IBM has struggled to find its identity in recent years as technology has evolved rapidly. While Krishna's predecessor Ginni Rometty left a complex legacy as she worked to bring IBM into the modern age, she presided over a dreadful series of 22 quarters of declining revenue, a record that Krishna certainly wants to avoid.
In her honor, the company under Rometty endeavored to adapt to more modern customer requirements such as cloud, artificial intelligence, blockchain and security. Although the results were not always there, Krishna confirmed in an email that employees had received on his first day that she had left something to build on.
“IBM has already developed permanent platforms for mainframe, services and middleware. All three continue to serve our customers. I think now is the time to build a fourth platform in the hybrid cloud. An indispensable, ubiquitous hybrid cloud platform that our customers will rely on to do their most critical work in this century. A platform that can last longer than the others, ”he wrote.

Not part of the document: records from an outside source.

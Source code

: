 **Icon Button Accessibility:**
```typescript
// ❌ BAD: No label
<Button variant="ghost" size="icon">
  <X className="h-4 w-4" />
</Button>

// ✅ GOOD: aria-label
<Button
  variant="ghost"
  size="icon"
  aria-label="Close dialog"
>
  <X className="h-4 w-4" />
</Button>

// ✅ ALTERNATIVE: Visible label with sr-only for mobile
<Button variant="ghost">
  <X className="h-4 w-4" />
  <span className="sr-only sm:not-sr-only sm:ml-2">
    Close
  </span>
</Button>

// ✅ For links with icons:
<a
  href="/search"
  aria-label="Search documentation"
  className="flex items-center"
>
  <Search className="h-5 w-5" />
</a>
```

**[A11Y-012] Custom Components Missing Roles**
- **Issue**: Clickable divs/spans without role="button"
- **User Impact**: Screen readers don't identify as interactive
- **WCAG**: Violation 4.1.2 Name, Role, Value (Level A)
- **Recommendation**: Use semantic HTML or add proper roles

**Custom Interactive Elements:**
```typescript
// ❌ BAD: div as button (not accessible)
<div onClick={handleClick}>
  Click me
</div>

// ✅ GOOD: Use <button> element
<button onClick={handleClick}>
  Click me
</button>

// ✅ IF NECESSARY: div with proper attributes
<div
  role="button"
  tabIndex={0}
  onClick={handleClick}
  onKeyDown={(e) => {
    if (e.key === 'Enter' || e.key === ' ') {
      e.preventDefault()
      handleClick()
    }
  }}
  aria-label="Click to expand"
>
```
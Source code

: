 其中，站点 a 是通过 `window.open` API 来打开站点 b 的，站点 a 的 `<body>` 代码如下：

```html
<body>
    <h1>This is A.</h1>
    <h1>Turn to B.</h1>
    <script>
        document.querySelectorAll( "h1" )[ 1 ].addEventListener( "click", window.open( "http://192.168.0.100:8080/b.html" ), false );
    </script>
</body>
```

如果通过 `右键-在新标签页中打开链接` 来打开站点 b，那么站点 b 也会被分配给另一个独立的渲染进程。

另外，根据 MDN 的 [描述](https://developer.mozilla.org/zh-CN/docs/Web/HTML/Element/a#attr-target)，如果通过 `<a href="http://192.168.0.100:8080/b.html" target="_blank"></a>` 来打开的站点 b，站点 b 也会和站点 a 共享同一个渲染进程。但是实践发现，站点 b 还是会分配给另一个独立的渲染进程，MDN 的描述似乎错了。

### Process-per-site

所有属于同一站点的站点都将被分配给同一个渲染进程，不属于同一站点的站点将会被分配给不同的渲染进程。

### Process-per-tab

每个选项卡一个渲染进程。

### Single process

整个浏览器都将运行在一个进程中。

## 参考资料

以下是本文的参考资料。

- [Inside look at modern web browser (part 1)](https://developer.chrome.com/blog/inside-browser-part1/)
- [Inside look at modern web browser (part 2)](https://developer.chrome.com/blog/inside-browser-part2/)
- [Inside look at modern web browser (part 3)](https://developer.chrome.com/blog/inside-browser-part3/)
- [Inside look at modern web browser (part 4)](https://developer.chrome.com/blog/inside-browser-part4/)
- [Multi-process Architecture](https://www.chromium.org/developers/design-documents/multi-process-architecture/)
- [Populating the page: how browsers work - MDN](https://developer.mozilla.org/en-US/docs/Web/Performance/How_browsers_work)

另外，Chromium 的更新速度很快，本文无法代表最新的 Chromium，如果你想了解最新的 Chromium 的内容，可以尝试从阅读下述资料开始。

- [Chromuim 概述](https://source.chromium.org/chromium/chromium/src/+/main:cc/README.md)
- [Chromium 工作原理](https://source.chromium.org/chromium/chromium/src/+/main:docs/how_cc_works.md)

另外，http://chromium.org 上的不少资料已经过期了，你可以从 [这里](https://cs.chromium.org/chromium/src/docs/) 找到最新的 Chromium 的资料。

However, Ray Wang, founder and principal analyst at Constellation Research, says the market headwind the company is facing is real and that strong leadership is needed to get customers to choose IBM over its primary cloud infrastructure competitors .
“His biggest challenge is to restore customer confidence that IBM has the latest technology and solutions and is investing enough in innovations that customers want to see. He has to show that IBM has the same level of innovation and technical talent as the hyper-scalers Google, Microsoft and Amazon, ”said Wang.